Our aim in the present paper is to assess the ways in which both historical and more recent conditions have influenced pasture use and, subsequently, pasture vegetation patterns. By examining the social and ecological characteristics of three pastures in southwestern Kyrgyzstan, we show that the pasture-related challenges are considerably influenced by factors such as historical preconditions, current socioeconomic conditions, laws and regulations, and resource management practices. Our approach combines empirical social and historical research methods with ecological vegetation analysis.

Study area

Our study area is on the south-facing slopes of the Fergana Range within the Bazar Korgon district (41°N; 73°E), where vast mountain pastures form a vegetation zone above the walnut fruit forests, ranging in altitude from 1800 m to 3500 m (Figure 2). The forest zone receives a mean annual precipitation of 1090 mm. The mean annual temperature is 9°C, with relatively mild winters (average 1°C) and warm summers (average 20°C) (based on meteorological data recorded from 1983 to 2007 at the station Ak Terek, 1748 m, 41°17′20.0N; 72°49′41.8E). The region has mainly meadow and alpine meadow soils (similar to Cambisols and Leptosols), whereas meadow steppe soils (corresponding to Kastanozems) only cover a marginal area (Borchardt et al 2011). The dominant vegetation types in the pastures examined for this study range from extensively grazed remote slopes (Aconogonon–Prangos community) to alpine meadows (Phlomoides–Geranium community) to intensively grazed and trampled areas, which are often located close to settlements (Plantago–Polygonum community) (Borchardt et al 2011). Today, over 50,000 people live within the forests and their surroundings. Their livelihoods depend significantly on local land and forest resources (Schmidt 2005: 93, 99–101; Grisa et al 2008: 46; Schmidt and Doerre 2011: 2).

Figure 2

Forests and grassland of the Bazar Korgon Rayon. (Map by A. Dörre, 2012)

i0276-4741-32-3-313-f02.tif

Legal background

Another feature of the research area is the diversity of legal land categories, which are important for pasture management and allocation. Pastures, since Soviet time an exclusive state property, are located on communal lands that belong to the ayil oktmotu (Kyrgyz for local authority, since 2009 expressed in Russian as aiylnyi okrug) and on areas of the forest fund and the land reserve. They are categorized based on their distance from settlements (Figure 2). According to the legal requirements formulated in the Land Code of the Kyrgyz Republic and the Resolution “On Pasture Lease and Use” (ROPLU 2002), which was valid until 2009, local authorities were responsible for managing pastures located close to settlements. Rayon (district) and oblast (province) authorities were responsible for pastures located a middle distance from settlements and in remote areas, respectively. Precise distance values were not defined. Individual leases of 5 to 10 years were the norm and were to be obtained via auction (LCKR 1999: art. 4.2, 13, 15, 17; ROPLU 2002: par. 10, 15). For pastures located in forest fund areas, the State Agency on Environment Protection and Forestry (SAEPFUGKR) and local leskhozes (forest enterprises) were responsible for resource management and allocation (ROPLU 2002: par. 4, 7, 10, 15, 39). The Forest Code also applied to these pastures.

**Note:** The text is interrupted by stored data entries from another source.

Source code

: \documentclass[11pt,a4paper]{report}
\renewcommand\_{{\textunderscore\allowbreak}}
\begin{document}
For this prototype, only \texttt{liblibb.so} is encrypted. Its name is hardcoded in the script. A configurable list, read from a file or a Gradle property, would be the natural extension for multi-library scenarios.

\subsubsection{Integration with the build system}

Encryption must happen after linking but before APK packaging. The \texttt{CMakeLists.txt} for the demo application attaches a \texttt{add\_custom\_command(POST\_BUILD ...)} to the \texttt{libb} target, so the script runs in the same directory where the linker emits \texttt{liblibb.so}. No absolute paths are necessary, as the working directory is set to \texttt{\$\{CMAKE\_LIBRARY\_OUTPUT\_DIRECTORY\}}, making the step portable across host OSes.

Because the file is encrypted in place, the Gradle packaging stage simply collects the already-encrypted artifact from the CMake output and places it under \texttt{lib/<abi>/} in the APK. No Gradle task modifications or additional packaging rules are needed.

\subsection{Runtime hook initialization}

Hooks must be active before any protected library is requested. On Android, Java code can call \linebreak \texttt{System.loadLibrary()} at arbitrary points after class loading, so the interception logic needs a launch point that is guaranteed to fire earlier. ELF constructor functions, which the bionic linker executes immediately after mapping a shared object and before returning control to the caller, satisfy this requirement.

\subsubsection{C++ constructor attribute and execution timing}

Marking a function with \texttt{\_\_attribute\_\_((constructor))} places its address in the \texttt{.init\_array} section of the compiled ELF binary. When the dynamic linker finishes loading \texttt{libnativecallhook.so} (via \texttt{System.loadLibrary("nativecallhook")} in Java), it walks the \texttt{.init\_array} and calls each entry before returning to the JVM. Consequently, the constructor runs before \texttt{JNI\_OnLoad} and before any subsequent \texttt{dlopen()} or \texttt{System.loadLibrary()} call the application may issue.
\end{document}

Because most ROPLU regulations failed in practice, and because informal and unequal resource allocations became more widespread, a new law on pastures was established in 2009. Pasture auctions were abolished, and leasing was banned. Local administrations and committees of pasture users became responsible for managing and allocating grasslands located on communal land and land reserve territory, irrespective of their distance from settlements. This new approach has failed to have the intended effect on forest fund pastures, where the SAEPFUGKR and the forest enterprises remain responsible (LKROP 2009: art. 1, 4, 15). Therefore, different pasture-related regulations exist in the study area and influence the management and allocation regimes there.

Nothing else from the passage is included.